Genelabs Diagnostics Pte Ltd v Institut Pasteur and Another

• Jurisdiction: Singapore
• Judge: Chao Hick Tin JA
• Judgment Date: 02 November 2000
• Neutral Citation: [2000] SGCA 60
• Docket Number: Civil Appeal No 14 of 2000
• Date: 02 November 2000
• Published date: 19 September 2003
• Year: 2000
• Plaintiff Counsel: Tan Tee Jim SC and Jason Chan (Allen & Gledhill)
• Citation: [2000] SGCA 60
• Defendant Counsel: Tony Yeo, Gerald Koh and Celeste Ang (Drew & Napier)
• Court: Court of Appeal (Singapore)
• Subject Matter: Whether specification enabled invention to be understood and carried into effect by person skilled in art,s 80(1)(c) Patents Act (Cap 221),Whether party stood by as to induce another to commit the act,Acquiescence,Infringement,ss 13(1), 14(1 & 14(2) Patents Act (Cap 221),Whether insufficient disclosure because immuno-reactive portions of amino acid sequence not revealed,Inventive step,State of art at priority date from mantle of person skilled in art,s 15 Patents Act (Cap 221),Novelty,Whether prior art disclosed existence of HIV-2,Equity,Patents and Inventions,Whether process used by test kit entailed process which fell within claim of patent,Defences,Whether prior art documents should be read collectively or individually,Whether relevant claims of patent infringed -Whether addition of five amino acids in test kit to 18mer a material difference,Whether trial judge had sufficient regard to state of art,Whether there was change of position in reliance on acquiescence,Whether prior art anticipated invention,Sufficiency of disclosure

(delivering the judgment of the court): This is an appeal against the decision of Tay Yong Kwang JC where he held that the respondents` patent in respect of, inter alia, the Human Immunodeficiency Virus-2 (`HIV-2`) and an antigen of HIV-2 of a stated amino acid sequence, is valid, and that the appellants had infringed that patent when they manufactured and sold their diagnostic kits for the HIV-2.

The facts

The first respondents are a private, non-profit making foundation in France. They are the proprietor of European patent No 0239425, which covers, inter alia, the HIV-2, a retrovirus capable of causing acquired immune deficiency syndrome (`AIDS`) in man. The patent relates to a discovery made by Professor Luc Montagnier and his team at the premises of the first respondents in 1986. The European patent application was filed on 22 January 1987 and granted on 2 November 1989, and claims priority from its French application, which was filed on 22 January 1986 (`the priority date`).

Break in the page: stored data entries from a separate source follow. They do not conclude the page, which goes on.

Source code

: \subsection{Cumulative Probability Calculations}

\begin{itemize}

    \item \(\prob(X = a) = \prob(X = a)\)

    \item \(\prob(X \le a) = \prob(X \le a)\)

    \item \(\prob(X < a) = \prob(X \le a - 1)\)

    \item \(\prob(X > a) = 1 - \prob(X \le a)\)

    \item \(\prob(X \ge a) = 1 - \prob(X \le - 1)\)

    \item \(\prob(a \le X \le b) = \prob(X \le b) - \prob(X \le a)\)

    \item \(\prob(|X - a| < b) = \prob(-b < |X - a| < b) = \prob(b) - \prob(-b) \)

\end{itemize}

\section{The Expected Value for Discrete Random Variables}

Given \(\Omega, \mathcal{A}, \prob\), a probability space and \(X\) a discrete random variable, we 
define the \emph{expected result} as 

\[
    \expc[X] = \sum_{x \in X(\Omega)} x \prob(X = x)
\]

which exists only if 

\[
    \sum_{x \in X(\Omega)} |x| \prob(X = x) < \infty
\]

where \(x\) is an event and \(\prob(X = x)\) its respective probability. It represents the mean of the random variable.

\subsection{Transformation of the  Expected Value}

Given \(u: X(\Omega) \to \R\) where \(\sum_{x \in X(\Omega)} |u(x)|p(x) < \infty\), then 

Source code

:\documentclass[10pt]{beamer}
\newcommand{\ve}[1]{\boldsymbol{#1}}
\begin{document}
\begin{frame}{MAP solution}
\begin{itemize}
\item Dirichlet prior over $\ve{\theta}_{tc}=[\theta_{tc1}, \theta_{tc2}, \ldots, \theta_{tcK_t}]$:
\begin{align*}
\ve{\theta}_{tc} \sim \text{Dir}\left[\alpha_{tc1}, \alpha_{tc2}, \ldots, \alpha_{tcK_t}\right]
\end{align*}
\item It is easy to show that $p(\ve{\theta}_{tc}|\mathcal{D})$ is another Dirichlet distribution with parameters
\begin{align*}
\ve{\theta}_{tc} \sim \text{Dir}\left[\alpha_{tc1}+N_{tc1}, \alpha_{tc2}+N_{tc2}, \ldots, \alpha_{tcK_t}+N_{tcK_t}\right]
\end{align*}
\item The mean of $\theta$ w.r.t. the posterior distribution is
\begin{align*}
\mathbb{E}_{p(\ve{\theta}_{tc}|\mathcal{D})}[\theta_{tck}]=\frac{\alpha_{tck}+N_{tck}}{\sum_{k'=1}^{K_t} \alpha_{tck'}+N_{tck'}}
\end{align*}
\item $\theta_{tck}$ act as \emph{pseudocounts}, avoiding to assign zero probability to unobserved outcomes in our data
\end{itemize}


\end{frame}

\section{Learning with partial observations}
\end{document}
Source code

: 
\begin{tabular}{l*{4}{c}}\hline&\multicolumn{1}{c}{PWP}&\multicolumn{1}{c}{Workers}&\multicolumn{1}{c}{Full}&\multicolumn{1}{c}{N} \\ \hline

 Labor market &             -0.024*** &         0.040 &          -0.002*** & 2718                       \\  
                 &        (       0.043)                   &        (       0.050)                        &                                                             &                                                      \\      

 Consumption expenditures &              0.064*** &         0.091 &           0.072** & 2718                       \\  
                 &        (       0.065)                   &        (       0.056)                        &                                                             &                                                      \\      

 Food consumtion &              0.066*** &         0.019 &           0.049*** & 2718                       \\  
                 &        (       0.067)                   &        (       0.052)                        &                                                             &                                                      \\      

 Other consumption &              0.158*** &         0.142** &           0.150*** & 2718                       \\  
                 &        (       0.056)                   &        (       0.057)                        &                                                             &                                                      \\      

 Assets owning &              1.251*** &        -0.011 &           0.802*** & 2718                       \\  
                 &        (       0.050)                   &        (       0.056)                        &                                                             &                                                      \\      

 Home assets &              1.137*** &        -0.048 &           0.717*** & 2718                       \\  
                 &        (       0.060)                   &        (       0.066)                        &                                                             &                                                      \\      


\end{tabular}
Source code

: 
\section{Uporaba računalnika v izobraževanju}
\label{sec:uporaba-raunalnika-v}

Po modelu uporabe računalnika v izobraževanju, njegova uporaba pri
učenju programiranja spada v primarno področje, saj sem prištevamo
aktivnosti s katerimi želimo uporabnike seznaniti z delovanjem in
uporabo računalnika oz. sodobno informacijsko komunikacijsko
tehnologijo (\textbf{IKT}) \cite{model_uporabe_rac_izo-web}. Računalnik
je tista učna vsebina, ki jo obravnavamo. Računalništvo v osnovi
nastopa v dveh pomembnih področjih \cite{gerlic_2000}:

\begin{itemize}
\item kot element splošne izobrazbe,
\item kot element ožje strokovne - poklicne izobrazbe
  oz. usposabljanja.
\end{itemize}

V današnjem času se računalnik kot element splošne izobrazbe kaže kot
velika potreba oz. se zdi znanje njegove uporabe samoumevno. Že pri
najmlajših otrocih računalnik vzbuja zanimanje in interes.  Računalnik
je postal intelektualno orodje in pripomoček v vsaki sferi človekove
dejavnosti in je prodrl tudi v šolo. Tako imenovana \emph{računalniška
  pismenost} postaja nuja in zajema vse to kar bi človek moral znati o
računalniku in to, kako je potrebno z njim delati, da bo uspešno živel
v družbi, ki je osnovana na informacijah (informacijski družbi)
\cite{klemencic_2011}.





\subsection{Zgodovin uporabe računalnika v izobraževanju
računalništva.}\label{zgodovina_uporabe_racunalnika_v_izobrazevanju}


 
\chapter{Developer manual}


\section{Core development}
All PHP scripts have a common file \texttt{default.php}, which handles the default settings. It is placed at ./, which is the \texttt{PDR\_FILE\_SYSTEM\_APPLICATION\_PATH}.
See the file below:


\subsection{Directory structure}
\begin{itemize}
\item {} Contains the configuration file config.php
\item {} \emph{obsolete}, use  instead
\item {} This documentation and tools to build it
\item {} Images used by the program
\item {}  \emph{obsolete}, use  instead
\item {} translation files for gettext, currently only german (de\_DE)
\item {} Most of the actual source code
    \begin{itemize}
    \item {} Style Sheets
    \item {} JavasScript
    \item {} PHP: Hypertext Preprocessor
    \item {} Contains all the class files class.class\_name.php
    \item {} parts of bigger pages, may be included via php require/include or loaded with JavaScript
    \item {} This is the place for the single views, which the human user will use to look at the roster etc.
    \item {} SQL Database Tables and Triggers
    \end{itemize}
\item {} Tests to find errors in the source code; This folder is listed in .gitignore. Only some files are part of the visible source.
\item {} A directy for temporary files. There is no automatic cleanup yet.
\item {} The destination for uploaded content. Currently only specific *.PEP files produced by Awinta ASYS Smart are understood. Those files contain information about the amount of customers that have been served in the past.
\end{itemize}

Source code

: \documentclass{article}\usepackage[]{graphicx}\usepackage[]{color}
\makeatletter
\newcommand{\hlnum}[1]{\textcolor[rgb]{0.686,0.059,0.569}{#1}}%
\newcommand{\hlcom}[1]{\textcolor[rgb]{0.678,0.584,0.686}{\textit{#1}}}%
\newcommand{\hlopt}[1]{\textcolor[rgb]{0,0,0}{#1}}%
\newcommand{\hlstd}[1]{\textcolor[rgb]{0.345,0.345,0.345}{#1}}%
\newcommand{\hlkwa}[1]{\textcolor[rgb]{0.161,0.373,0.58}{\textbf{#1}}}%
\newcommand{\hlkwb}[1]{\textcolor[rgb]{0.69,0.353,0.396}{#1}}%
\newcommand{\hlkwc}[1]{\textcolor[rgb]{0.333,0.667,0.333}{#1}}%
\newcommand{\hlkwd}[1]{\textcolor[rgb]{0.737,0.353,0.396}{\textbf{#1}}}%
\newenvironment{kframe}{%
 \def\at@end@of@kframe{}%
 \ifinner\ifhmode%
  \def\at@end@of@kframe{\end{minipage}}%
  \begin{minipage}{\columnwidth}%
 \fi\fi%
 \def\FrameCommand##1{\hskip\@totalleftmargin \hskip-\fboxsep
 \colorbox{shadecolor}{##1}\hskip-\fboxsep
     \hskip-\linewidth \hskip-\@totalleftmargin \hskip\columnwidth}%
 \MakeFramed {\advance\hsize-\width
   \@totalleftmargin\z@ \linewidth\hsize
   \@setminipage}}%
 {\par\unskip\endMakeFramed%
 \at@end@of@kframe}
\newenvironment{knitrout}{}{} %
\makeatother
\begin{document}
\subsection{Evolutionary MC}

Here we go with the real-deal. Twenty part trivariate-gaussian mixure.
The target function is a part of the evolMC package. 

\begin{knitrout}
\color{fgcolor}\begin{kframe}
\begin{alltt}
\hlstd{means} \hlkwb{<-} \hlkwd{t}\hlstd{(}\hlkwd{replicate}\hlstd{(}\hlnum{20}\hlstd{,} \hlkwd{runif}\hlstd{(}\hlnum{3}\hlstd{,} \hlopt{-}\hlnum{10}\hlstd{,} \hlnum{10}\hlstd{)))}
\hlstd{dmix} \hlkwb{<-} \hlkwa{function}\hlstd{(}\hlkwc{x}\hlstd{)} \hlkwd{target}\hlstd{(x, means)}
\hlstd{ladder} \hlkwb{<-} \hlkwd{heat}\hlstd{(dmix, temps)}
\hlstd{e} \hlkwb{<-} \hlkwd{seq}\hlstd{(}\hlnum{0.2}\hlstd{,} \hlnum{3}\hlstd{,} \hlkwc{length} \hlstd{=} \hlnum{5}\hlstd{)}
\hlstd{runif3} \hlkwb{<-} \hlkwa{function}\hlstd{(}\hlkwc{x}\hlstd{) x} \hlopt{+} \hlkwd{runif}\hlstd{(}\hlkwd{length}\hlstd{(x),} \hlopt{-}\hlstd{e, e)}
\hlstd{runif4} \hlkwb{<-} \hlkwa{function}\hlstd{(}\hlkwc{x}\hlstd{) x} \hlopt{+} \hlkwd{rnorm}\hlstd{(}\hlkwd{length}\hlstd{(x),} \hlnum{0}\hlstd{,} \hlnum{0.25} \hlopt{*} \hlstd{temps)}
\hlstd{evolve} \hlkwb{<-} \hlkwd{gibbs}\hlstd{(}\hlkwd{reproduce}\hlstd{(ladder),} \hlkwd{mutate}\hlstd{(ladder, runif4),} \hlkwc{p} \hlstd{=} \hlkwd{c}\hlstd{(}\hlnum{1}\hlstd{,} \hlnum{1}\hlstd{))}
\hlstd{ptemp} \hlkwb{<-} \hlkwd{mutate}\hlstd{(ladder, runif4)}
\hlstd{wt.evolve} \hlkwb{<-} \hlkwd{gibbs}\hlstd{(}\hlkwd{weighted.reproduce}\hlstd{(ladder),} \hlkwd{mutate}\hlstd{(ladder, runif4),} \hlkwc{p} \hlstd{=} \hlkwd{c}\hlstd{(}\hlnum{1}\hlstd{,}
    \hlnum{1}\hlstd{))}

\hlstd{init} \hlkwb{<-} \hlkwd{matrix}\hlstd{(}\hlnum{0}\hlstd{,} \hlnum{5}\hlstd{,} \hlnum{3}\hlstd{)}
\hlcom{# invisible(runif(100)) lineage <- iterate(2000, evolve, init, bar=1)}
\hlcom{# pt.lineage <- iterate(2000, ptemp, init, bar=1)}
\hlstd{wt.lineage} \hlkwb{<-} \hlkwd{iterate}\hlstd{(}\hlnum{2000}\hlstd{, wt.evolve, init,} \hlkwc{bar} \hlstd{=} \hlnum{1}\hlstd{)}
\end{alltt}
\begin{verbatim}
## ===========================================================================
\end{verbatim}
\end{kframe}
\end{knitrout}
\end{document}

One of the countries designated in the European Patents Office (`EPO`) filing was the United Kingdom. The patent was subsequently re-registered in Singapore under the Registration of United Kingdom Patents Act on 15 January 1993 under No 9190285-8.

The claims of the patent cover the following aspects:

Claims 1 to 9	-	the HIV-2 and variants thereof;
Claims 10 to 19	-	the antigens of HIV-2;
Claims 20 to 32	-	the compositions for the in vitro detections of HIV-2 antibodies;
Claims 33 to 37	-	the processes for the in vitro detection of, inter alia, HIV-2 antibodies;
Claims 38 to 40	-	diagnostic kits for the in vitro detection of inter alia, HIV-2 antibodies.

The second respondents are a company incorporated in France. The first and second respondents entered into a collaboration agreement on 26 March 1981, which was renewed on 11 July 1990 (`collaboration agreement`). Under the terms of the collaboration agreement, the second respondents are the exclusive licensee of the first respondents` patent.

The appellants are a local subsidiary of an American biopharmaceutical company, Genelabs Technology Inc. They make and sell, inter alia, diagnostic kits that utilise a laboratory technique known as Western Blot to detect HIV-2. Their kits are known as `Genelabs Diagnostics HIV-2 Western Blot 1.2` (`Blot 1.2`) and `Genelabs Diagnostics HIV-2 Western Blot 2.2` (`Blot 2.2`).

The Western Blot is a variation of a procedure devised in the 1970s to detect deoxyribonucleic acid (`DNA`) fragments, known as Southern Blot. When the technique was adapted to detect ribonucleic acid (`RNA`) fragments, it was called Northern Blot. When the technique was subsequently adapted to detect proteins, it was termed Western Blot.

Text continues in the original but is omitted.